E-publicity, e-government, e-democracy, e-procurement, e-learning:  in poche parole, la Democrazia Digitale. Ma chiediamo direttamente all’autore del libro di spiegarci come funziona, come e quando si utilizza.
Perché lo Stato italiano non sa comunicare?

La considerazione non è mia ma di Giuseppe De Rita. E’ la realtà di questi anni, in cui molto si è fatto, ma poco si è prodotto in termini di efficacia comunicativa delle istituzioni. Questo spiega le difficoltà che oggi il Paese vive nel tentativo di organizzare proiezioni d’immagine coerenti con le proprie strutture d’interesse e più in generale a supporto di una identità competitiva ancora troppo fragile. Al contrario altri paesi sono molto avanti nel branding pubblico e nella capacità di orientare le proprie logiche comunicative rispetto agli interessi di riferimento.
 

‘Alla base di questa incapacità di comunicare c’è essenzialmente l’attitudine autoreferenziale del nostro sistema pubblico’. Ce ne parla?

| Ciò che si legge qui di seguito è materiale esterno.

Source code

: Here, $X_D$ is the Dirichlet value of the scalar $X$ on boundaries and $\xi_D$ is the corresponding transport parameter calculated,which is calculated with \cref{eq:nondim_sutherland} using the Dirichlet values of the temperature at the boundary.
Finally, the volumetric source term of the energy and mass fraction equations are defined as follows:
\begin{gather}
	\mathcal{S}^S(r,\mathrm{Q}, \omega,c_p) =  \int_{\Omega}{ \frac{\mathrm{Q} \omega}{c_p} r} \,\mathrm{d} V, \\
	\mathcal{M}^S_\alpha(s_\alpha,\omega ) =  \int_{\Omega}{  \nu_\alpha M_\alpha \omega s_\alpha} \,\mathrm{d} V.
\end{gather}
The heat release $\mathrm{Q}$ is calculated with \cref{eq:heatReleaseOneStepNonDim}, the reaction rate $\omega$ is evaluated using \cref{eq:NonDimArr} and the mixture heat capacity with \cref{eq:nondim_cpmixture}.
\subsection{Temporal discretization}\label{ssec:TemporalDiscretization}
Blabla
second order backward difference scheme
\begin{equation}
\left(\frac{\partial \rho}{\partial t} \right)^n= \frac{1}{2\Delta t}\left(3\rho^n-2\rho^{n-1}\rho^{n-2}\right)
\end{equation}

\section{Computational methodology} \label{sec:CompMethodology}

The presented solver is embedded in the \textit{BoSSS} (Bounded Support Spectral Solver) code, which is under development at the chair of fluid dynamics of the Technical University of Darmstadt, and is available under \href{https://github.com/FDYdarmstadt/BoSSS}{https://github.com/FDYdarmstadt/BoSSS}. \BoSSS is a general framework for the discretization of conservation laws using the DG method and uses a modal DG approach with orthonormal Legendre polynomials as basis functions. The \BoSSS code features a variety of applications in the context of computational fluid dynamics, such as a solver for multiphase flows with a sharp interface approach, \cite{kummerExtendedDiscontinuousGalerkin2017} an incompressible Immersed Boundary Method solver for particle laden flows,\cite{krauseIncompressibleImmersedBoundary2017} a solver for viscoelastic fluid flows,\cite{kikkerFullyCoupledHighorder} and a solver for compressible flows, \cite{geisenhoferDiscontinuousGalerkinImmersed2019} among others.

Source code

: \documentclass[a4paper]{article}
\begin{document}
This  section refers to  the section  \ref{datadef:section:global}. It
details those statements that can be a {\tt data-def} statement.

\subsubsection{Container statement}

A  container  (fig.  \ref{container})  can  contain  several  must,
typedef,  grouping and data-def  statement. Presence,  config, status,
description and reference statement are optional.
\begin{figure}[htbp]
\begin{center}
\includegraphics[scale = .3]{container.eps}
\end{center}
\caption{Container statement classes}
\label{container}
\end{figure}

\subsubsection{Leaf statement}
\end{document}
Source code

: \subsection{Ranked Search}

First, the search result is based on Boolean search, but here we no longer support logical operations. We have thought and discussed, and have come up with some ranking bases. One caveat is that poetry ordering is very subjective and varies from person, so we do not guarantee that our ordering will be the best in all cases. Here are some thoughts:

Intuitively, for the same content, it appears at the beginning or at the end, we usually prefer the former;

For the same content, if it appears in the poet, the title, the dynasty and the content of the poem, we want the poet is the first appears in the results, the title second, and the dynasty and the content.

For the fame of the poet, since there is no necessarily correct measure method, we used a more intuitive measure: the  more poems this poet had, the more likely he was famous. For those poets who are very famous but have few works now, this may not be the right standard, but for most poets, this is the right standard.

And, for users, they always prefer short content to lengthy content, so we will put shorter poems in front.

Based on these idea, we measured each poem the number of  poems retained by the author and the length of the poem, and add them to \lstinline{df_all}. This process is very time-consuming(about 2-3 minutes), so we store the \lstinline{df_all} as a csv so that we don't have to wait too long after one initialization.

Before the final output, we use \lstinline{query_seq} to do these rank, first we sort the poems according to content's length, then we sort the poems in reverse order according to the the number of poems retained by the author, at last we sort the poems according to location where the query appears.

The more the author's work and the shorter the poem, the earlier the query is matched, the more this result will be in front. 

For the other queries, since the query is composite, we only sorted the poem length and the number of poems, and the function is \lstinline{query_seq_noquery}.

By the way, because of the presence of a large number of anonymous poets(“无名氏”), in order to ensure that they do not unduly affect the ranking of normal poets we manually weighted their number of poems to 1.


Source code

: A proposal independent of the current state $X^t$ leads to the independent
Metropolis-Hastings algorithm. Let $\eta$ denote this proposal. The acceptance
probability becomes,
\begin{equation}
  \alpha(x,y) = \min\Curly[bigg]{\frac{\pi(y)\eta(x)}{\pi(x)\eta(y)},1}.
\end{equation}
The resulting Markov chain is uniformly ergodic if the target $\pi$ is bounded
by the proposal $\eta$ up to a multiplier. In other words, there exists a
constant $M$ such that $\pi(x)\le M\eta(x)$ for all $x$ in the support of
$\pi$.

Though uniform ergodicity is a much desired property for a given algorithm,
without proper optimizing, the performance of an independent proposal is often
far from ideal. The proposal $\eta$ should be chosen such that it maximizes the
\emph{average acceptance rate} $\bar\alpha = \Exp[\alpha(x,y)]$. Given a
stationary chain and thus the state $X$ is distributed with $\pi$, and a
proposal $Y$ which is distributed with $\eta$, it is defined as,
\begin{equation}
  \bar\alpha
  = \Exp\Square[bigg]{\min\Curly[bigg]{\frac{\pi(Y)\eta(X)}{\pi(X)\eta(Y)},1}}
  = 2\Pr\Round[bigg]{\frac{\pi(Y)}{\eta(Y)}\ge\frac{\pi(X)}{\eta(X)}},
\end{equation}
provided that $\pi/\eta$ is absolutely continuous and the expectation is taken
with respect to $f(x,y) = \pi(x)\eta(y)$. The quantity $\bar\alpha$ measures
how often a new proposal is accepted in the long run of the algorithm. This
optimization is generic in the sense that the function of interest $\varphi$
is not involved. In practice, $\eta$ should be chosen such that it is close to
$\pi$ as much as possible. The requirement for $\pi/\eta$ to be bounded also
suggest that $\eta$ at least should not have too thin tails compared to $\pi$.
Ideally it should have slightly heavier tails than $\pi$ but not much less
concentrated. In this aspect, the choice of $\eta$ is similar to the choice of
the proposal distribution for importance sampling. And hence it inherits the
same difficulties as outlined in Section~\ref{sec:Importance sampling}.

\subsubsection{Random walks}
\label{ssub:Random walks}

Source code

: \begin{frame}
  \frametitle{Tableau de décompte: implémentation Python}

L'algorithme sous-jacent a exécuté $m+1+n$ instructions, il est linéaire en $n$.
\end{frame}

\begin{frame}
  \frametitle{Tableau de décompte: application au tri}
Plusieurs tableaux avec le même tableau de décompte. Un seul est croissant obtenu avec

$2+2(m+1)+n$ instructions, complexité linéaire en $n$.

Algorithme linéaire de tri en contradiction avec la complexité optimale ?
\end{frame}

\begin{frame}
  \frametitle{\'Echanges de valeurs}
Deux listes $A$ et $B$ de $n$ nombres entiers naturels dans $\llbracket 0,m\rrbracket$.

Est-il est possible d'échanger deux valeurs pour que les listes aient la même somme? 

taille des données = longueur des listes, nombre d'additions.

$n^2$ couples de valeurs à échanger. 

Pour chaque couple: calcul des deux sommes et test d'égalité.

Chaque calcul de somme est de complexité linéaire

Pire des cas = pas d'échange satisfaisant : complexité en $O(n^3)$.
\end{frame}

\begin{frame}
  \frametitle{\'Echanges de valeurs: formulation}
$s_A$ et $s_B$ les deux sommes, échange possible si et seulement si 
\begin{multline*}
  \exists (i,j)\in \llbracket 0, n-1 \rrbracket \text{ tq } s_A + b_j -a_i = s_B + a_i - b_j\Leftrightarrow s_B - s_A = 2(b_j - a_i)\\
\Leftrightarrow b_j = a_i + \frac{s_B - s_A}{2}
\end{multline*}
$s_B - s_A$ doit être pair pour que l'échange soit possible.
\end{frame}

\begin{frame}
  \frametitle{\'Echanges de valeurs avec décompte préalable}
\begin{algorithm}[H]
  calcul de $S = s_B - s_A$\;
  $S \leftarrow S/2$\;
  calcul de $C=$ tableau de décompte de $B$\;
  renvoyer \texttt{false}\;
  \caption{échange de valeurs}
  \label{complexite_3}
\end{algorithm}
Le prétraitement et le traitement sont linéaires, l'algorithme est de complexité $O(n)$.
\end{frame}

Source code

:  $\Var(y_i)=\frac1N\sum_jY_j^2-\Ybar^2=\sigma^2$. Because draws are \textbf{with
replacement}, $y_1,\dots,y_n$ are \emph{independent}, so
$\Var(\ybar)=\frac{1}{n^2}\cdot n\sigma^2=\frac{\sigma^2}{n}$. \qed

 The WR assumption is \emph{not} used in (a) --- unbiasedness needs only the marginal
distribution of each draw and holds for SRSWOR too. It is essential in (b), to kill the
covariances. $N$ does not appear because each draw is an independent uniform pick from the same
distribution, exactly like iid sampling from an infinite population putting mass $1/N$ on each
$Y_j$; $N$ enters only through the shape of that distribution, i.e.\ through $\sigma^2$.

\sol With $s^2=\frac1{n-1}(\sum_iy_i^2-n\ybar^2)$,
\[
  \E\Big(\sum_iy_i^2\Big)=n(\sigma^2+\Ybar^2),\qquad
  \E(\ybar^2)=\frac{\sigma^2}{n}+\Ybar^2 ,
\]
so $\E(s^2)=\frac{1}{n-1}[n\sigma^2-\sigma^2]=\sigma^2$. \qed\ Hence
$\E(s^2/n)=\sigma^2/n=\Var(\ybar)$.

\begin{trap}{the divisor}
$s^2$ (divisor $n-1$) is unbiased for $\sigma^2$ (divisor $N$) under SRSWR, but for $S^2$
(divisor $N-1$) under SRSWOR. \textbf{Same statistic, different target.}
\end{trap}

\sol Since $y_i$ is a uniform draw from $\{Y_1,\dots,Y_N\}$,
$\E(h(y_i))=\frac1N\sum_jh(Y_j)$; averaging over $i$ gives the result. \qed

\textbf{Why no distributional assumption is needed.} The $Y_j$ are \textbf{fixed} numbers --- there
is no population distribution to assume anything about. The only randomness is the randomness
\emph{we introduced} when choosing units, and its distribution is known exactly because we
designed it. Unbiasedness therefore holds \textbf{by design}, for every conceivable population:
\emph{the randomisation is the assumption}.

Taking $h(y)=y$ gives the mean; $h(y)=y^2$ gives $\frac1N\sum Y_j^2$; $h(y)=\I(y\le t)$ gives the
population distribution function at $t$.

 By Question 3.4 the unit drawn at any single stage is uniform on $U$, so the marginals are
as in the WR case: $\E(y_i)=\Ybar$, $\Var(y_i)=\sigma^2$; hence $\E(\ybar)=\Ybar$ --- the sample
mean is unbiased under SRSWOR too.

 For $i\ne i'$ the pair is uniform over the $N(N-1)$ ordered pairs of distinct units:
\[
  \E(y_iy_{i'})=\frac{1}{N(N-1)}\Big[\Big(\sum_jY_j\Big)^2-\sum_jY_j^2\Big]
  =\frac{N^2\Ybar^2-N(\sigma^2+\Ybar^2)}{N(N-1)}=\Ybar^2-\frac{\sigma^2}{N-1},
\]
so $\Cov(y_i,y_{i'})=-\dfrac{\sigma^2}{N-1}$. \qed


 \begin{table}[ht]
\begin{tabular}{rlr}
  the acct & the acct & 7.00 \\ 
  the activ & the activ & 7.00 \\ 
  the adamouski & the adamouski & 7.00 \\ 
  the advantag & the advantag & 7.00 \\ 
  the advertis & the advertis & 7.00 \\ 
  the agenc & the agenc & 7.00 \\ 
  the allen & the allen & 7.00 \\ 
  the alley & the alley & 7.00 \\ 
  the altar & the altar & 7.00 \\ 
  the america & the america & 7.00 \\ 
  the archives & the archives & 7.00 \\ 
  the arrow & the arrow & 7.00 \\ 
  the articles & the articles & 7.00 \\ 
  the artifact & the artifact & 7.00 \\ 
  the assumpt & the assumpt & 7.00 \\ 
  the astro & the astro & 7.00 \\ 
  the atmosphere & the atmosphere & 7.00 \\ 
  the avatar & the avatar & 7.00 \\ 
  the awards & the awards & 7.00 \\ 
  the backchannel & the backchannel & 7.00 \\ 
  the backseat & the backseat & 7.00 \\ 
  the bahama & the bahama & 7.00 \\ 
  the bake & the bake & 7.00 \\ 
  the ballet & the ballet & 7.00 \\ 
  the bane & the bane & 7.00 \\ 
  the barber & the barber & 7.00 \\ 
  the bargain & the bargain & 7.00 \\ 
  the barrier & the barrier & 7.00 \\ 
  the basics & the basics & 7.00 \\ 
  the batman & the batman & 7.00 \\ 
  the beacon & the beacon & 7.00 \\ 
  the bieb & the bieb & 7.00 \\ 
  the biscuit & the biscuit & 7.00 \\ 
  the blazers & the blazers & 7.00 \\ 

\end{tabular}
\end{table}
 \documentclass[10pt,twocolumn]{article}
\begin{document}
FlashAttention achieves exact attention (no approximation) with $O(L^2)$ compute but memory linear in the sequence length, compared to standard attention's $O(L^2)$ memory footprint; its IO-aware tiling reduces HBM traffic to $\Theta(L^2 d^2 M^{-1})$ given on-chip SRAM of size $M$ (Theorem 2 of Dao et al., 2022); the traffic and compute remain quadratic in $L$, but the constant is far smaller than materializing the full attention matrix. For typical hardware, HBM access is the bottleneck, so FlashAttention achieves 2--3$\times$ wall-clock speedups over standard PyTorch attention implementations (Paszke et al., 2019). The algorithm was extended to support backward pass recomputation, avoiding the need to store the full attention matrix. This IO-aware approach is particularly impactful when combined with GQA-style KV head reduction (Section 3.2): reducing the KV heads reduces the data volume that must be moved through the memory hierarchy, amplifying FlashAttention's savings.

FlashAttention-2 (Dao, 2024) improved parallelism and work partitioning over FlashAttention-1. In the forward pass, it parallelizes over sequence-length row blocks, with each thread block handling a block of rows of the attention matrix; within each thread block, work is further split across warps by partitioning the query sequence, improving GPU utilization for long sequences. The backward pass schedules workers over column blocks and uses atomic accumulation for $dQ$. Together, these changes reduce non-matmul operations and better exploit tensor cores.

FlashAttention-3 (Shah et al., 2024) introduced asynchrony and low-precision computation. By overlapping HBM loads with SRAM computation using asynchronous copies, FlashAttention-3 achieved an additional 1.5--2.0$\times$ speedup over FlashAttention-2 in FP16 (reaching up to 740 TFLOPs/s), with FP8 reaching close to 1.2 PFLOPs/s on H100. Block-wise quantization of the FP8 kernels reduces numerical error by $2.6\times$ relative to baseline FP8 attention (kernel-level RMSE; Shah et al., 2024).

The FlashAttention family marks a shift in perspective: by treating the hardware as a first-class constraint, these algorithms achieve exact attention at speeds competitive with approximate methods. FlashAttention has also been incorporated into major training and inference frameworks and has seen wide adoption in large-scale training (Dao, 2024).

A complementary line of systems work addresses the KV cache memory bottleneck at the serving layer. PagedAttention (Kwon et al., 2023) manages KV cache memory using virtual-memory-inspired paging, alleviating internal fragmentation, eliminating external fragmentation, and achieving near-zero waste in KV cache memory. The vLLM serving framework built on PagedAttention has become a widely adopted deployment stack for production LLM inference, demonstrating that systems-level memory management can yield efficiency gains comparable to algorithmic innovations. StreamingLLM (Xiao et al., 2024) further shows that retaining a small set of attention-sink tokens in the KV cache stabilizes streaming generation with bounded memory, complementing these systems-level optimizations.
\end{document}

L’attitudine autoreferenziale del nostro sistema pubblico non è in discussione. E’ un fatto e ha cause lontane nel tempo, non ultimo la scarsa attenzione dimostrata nella formazione della classe dirigente pubblica, per troppo tempo considerata lavoratori di serie b. Oggi paghiamo la conseguenza di un sistema pubblico considerato e utilizzato per troppo tempo come un “deposito elettorale”.
 

Il filosofo Agamben considera alla base della crisi delle società moderne il rapporto tra la legittimità e la legalità, due principi essenziali della nostra tradizione etico-politica. Ci esplica brevemente il rapporto che esiste tra i due sostantivi, applicato alla sfera pubblica?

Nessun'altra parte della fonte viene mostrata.